What the task requires: Treat the line containing "Steps to reproduce" as the first line of the answer and the last line of the data as its final line, reproducing every line between exactly.

——————

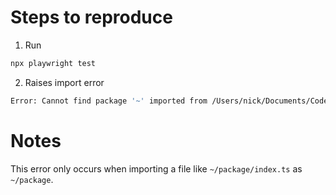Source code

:# Steps to reproduce

1. Run

```bash
npx playwright test
```

2. Raises import error

```bash
Error: Cannot find package '~' imported from /Users/nick/Documents/Code/playwright-repro/tests/index.spec.ts
```

# Notes

This error only occurs when importing a file like `~/package/index.ts` as `~/package`.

——————

Exercise result:
:# Steps to reproduce

1. Run

```bash
npx playwright test
```

2. Raises import error

```bash
Error: Cannot find package '~' imported from /Users/nick/Documents/Code/playwright-repro/tests/index.spec.ts
```

# Notes

This error only occurs when importing a file like `~/package/index.ts` as `~/package`.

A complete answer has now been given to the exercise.